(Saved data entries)
--- START ---

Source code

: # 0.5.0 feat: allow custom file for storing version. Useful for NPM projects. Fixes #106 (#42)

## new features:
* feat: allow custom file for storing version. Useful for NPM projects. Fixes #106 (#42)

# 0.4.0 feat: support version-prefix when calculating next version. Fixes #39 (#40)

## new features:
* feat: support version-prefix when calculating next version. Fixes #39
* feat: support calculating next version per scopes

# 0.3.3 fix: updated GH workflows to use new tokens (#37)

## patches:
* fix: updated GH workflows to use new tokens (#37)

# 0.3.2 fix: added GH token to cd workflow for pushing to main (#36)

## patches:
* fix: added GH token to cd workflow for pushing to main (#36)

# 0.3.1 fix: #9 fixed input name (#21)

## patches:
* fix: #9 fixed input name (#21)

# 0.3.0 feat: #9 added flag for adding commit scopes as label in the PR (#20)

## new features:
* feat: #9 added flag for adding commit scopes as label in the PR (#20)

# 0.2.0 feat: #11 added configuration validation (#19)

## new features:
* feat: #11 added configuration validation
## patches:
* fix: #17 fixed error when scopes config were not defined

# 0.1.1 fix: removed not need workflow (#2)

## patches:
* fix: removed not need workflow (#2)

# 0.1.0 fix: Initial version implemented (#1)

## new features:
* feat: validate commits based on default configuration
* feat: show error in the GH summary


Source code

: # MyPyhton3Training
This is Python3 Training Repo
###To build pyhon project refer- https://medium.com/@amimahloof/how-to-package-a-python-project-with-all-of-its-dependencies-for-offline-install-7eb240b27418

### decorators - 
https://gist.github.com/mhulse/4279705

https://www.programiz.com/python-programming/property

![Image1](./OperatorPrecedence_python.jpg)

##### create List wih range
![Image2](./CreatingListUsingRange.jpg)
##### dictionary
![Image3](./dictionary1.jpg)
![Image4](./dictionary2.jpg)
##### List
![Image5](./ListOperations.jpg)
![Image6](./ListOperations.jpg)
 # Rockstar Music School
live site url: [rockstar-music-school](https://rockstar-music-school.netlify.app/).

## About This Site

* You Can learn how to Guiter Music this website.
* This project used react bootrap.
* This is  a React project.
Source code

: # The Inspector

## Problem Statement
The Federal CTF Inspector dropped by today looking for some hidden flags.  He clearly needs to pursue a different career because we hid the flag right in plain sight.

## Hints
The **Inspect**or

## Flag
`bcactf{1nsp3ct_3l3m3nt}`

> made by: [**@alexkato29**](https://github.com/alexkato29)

--- END ---

• _ACTION ITEM_:
Where the word "added" occurs in a line of the records, copy that line.

• _RESPONSE_:
# 0.3.2 fix: added GH token to cd workflow for pushing to main (#36)
* fix: added GH token to cd workflow for pushing to main (#36)
# 0.3.0 feat: #9 added flag for adding commit scopes as label in the PR (#20)
* feat: #9 added flag for adding commit scopes as label in the PR (#20)
# 0.2.0 feat: #11 added configuration validation (#19)
* feat: #11 added configuration validation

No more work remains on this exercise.